Python’s Logging Module - Exceptions

I’m a big fan of python’s logging module. It supports configuration files, multiple handlers (for both writing to the screen while writing to a file, for example), output formatting like crazy, and many other delicious features. One that I’ve only recently encountered is its exception method.

The basic idea of the logging module is that you can get a logger from a factory (that allows multiple pieces of code to easily access the same logical logging entity). From there, you add handlers that output messages to various places (files, screen, sockets, HTTP endpoints, etc.). Every message you log is done at a specific level, and then the configuration of the logger determines whether or not to record messages of a certain severity:

import logging

# Get a logger instance
logger = logging.getLogger('testing')

# Some initialization of handlers here, 
# unimportant in this context

# Print out at various levels
logger.warn('Oops! Something happened')
logger.info('Did you know that X?')
logger.debug('Index is : %i' % ...)

What’s great about the module is that it separates your messages from how they’re displayed and where. For debugging, it’s nice to be able to flip a switch and turn on a more verbose mode. Or for production to tell it to shut up and only log messages that are really critical. What the ‘exception’ method does is to not only log a message as an error, but to also print a nice backtrace of where the error took place!

try:
	# So something here
	raise Exception('oops!')
except:
	logger.exception('Such-and-such failed! Stack trace to follow:')
	# Stack trace appears in the log

Never Trust Callbacks

It’s a lesson that has now been hammered home repeatedly in my head: never trust callbacks. Just don’t. Go ahead and execute them, but if you trust them to not throw exceptions or errors, you are in for a world of unhappiness.

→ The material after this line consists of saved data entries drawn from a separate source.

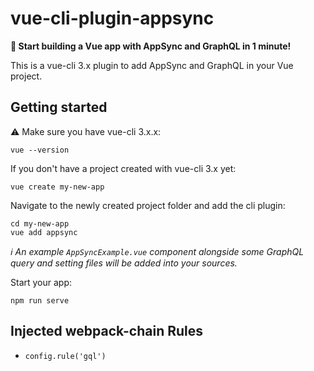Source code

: # vue-cli-plugin-appsync

**:rocket: Start building a Vue app with AppSync and GraphQL in 1 minute!**

This is a vue-cli 3.x plugin to add AppSync and GraphQL in your Vue project.

## Getting started

:warning: Make sure you have vue-cli 3.x.x:

```
vue --version
```

If you don't have a project created with vue-cli 3.x yet:

```
vue create my-new-app
```

Navigate to the newly created project folder and add the cli plugin:

```
cd my-new-app
vue add appsync
```

*:information_source: An example `AppSyncExample.vue` component alongside some GraphQL query and setting files will be added into your sources.*

Start your app:

```
npm run serve
```

## Injected webpack-chain Rules

- `config.rule('gql')`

For me, I first learned this lesson when making use of twisted, writing some convenience classes to help with some of the somewhat odd class structure they have. (Sidebar: twisted is an extremely powerful framework, but their naming schemes are not what they could be.) Twisted makes heavy use of a deferred model where callbacks are executed in separate threads, while mission-critical operations run in the main thread. My convenience classes exposed further callbacks that could be overridden in subclasses, but I made the critical mistake of not executing that code inside of a try/except block.

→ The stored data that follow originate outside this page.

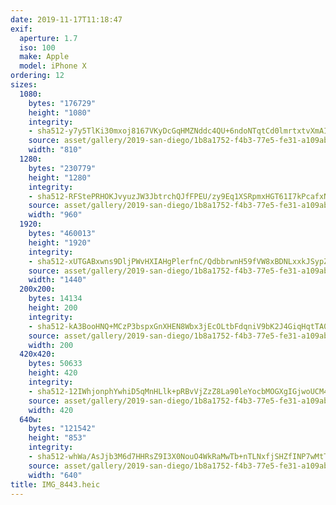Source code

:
 ```yaml
---
date: 2019-11-17T11:18:47
exif:
  aperture: 1.7
  iso: 100
  make: Apple
  model: iPhone X
ordering: 12
sizes:
  1080:
    bytes: "176729"
    height: "1080"
    integrity:
    - sha512-y7y5TlKi30mxoj8167VKyDcGqHMZNddc4QU+6ndoNTqtCd0lmrtxtvXmAICOv0k817//R87JGKjHlBfnYcPz1g==
    source: asset/gallery/2019-san-diego/1b8a1752-f4b3-77e5-fe31-a109abf4a265~1080.jpg
    width: "810"
  1280:
    bytes: "230779"
    height: "1280"
    integrity:
    - sha512-RFStePRHOKJvyuzJW3JbtrchQJfFPEU/zy9Eq1XSRpmxHGT61I7kPcafxNZa6h6ruPmgeOSIUhIYDoHXDog3Bg==
    source: asset/gallery/2019-san-diego/1b8a1752-f4b3-77e5-fe31-a109abf4a265~1280.jpg
    width: "960"
  1920:
    bytes: "460013"
    height: "1920"
    integrity:
    - sha512-xUTGABxwns9DljPWvHXIAHgPlerfnC/QdbbrwnH59fVW8xBDNLxxkJSypZTL/VdcAwe8GSXzU9ooDktkdRD07Q==
    source: asset/gallery/2019-san-diego/1b8a1752-f4b3-77e5-fe31-a109abf4a265~1920.jpg
    width: "1440"
  200x200:
    bytes: 14134
    height: 200
    integrity:
    - sha512-kA3BooHNQ+MCzP3bspxGnXHEN8Wbx3jEcOLtbFdqniV9bK2J4GiqHqtTA0YlBd4oW8wcvYvGuzD2GhO9yRNNow==
    source: asset/gallery/2019-san-diego/1b8a1752-f4b3-77e5-fe31-a109abf4a265~200x200.jpg
    width: 200
  420x420:
    bytes: 50633
    height: 420
    integrity:
    - sha512-12IWhjonphYwhiD5qMnHLlk+pRBvVjZzZ8La90leYocbMOGXgIGjwoUCM4LS0mA1kgkgtueIIehGRNCoMSVwHA==
    source: asset/gallery/2019-san-diego/1b8a1752-f4b3-77e5-fe31-a109abf4a265~420x420.jpg
    width: 420
  640w:
    bytes: "121542"
    height: "853"
    integrity:
    - sha512-whWa/AsJjb3M6d7HHRsZ9I3X0NouO4WkRaMwTb+nTLNxfjSHZfINP7wMtTUmHrcNgdZwMSOWI2ILiIWv3Rppjg==
    source: asset/gallery/2019-san-diego/1b8a1752-f4b3-77e5-fe31-a109abf4a265~640w.jpg
    width: "640"
title: IMG_8443.heic
---
```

Twisted has learned this lesson. In fact, their deferred model makes it very hard to throw a real exception. If your callbacks fail, execution takes a different path – calling errback functions. In fact, twisted is so pessimistic about callbacks (rightly so) that you just can’t make enough exceptions to break out of errback functions. However, wrapped in my convenience classes were pieces of code that were mission critical, and my not catching exceptions in the callbacks I provided was causing me a world of hurt.

That whole experience was enough to make me learn my lesson. Then, a few days ago I encountered it again in a different library, in a different language, in a different project, where I was exposing callbacks for user interface code in JavaScript. The logical / functional chunk of code exposed events that the UI would be interested in, but was too trusting, leading to errors in callbacks skipping over critical parts of the code.

All in all, when exposing callbacks, never trust a callback to not throw an exception. Even if you wrote the callbacks it’s executing (as was the case with both of these instances, at least in the beginning). Callbacks are a courtesy – a chance for code to be notified of an event, but like many courtesies, they can be abused.